Was zunächst harmlos klingt, verfolgt bei näherer Betrachtung eine hochbrisante politische Agenda: Vertrauliche Textentwürfe, die an die Öffentlichkeit gelangt sind, zeigen, dass der Vertrag die digitale Zukunft festschreiben und nationale sowie europäische Regulierungsspielräume einschränken könnte.
Zu den problematischen Vorhaben der verhandelnden Staaten zählt zum Beispiel das Verbot, den Zugang zu Algorithmen und Quellcodes einzufordern.
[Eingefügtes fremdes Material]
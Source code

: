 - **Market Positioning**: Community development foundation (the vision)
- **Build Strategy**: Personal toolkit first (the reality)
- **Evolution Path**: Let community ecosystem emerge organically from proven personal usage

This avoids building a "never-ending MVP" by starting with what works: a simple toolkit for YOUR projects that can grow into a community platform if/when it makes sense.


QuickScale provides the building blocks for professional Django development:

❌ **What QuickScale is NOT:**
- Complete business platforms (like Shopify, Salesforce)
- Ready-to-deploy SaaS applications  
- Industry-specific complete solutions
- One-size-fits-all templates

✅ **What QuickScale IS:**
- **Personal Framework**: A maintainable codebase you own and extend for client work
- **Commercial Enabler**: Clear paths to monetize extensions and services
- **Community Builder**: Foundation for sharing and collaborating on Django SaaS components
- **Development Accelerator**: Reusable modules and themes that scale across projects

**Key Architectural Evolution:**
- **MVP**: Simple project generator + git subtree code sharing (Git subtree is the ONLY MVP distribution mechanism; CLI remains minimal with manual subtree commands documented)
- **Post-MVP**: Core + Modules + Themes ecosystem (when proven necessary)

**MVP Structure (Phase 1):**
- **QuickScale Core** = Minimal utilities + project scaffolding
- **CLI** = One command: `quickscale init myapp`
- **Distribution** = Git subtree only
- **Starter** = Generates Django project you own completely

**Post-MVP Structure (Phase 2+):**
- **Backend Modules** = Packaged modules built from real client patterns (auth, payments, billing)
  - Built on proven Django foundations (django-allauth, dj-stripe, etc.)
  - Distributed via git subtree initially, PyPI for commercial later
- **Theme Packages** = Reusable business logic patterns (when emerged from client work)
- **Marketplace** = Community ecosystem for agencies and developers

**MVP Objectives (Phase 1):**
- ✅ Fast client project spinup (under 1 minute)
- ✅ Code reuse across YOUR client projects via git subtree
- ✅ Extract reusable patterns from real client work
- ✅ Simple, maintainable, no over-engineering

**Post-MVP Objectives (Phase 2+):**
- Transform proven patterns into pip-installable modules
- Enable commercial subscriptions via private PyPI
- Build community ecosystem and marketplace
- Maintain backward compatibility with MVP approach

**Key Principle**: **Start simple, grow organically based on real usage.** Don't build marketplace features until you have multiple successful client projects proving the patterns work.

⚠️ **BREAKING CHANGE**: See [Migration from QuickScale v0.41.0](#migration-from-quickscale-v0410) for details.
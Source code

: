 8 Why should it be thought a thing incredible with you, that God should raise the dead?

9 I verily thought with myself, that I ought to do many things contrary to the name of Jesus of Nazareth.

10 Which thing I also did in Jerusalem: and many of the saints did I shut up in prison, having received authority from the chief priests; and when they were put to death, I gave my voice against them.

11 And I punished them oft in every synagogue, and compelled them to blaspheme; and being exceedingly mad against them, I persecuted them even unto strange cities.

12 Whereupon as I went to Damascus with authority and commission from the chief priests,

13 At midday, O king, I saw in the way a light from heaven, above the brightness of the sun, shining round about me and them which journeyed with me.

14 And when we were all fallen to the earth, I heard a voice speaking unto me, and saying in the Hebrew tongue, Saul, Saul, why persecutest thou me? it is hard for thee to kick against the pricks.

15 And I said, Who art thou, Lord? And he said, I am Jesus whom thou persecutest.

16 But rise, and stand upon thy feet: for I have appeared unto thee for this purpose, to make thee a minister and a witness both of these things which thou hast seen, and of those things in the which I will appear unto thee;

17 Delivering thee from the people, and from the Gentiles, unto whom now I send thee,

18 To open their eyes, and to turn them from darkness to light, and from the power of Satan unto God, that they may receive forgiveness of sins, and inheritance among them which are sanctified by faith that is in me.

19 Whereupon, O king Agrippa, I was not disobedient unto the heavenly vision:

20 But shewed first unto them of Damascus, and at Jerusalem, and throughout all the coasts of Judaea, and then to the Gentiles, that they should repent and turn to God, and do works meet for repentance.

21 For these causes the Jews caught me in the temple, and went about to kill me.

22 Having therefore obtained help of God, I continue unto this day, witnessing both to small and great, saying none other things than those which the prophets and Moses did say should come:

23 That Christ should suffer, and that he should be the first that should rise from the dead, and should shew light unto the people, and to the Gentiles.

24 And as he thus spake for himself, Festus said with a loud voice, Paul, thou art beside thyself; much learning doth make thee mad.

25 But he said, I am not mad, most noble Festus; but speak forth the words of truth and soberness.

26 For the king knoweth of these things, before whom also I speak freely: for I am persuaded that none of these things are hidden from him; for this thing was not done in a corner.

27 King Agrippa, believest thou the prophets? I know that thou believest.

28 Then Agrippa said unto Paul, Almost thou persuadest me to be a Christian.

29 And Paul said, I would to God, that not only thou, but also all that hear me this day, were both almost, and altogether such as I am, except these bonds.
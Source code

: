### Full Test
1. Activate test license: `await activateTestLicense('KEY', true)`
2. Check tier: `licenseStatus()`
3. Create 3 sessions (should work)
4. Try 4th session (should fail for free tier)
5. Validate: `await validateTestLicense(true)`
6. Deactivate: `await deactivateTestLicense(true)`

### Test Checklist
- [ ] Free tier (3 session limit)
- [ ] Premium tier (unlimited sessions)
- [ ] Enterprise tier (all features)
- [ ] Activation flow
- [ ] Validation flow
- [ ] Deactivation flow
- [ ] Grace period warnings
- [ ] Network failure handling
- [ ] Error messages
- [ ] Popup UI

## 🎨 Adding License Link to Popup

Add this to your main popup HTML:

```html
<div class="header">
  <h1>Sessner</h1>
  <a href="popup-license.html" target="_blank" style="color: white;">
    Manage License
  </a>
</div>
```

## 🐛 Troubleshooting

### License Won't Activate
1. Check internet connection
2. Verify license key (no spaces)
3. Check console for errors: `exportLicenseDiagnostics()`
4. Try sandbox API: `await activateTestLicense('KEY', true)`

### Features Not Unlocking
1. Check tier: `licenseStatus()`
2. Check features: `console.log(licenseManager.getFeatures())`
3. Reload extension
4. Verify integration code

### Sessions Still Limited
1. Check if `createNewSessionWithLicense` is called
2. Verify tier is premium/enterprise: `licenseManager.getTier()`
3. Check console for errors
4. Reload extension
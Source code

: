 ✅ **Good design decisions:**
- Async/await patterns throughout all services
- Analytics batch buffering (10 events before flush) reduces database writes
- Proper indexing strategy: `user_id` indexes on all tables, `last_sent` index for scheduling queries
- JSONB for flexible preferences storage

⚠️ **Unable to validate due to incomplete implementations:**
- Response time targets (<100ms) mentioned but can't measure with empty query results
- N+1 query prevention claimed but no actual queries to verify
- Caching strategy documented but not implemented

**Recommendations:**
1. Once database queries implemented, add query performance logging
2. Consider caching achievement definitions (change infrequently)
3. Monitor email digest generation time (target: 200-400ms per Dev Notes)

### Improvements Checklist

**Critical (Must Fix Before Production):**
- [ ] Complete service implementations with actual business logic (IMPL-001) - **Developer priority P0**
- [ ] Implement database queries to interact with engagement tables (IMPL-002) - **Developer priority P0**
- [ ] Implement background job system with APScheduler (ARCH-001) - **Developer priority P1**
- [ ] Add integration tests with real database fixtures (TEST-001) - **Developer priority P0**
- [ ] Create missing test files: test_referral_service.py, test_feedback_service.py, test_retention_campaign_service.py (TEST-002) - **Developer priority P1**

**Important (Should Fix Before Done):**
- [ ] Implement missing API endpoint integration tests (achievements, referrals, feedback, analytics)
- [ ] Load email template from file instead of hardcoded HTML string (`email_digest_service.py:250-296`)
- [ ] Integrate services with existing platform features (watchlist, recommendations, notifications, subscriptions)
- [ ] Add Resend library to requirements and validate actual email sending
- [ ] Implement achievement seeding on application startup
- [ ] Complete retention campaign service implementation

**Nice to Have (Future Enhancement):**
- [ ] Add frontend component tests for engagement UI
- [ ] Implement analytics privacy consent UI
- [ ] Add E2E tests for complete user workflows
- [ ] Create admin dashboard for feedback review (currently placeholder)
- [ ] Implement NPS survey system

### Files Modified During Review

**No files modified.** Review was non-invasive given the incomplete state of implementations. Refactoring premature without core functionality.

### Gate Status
Ein solches Verbot könnte es Regulierungsbehörden unmöglich machen, zu kontrollieren, ob die Datensicherheit und Rechtmäßigkeit von Software (z. B. in Autos oder bei medizinischen Geräten) gewährleistet ist. Mit Blick auf Plattformen würde es erheblich erschwert werden, Plattformbetreiber für die Inhalte, die Dritte auf ihren Websites posten, zur Verantwortung zu ziehen. Für die Länder des Südens spielt es eine große Rolle, Steuern und Zölle zu erheben, um eine eigene Digitalwirtschaft aufzubauen. Das E-Commerce-Abkommen in der geplanten Form würde dies verhindern.
DGB/ Quelle: UNCTAD Digital Economy Report 2021
Der DGB hat sich gemeinsam mit der Hilfsorganisation Brot für die Welt positioniert und appelliert an die Bundesregierung und die EU-Kommission, die E-Commerce-Verhandlungen innerhalb der WTO zu stoppen. Die Inhalte der Verhandlungen müssen offengelegt und Vereinbarungen verhindert werden, die die digitale Kluft zwischen Digitalkonzernen und dem Rest der Welt weiter vergrößern.
Es bedarf keiner weiteren Deregulierung der Digitalwirtschaft. Wird die Digitalisierung dem freien Markt überlassen, droht eine weitere Monopolisierung von Profit und Macht über Daten (siehe Grafik). Damit der digitale Wandel den Menschen in der ganzen Welt zugutekommt, braucht es vielmehr faire politische Rahmenbedingungen und transparente, demokratische Aushandlungsprozesse unter Einbeziehung der Zivilgesellschaft.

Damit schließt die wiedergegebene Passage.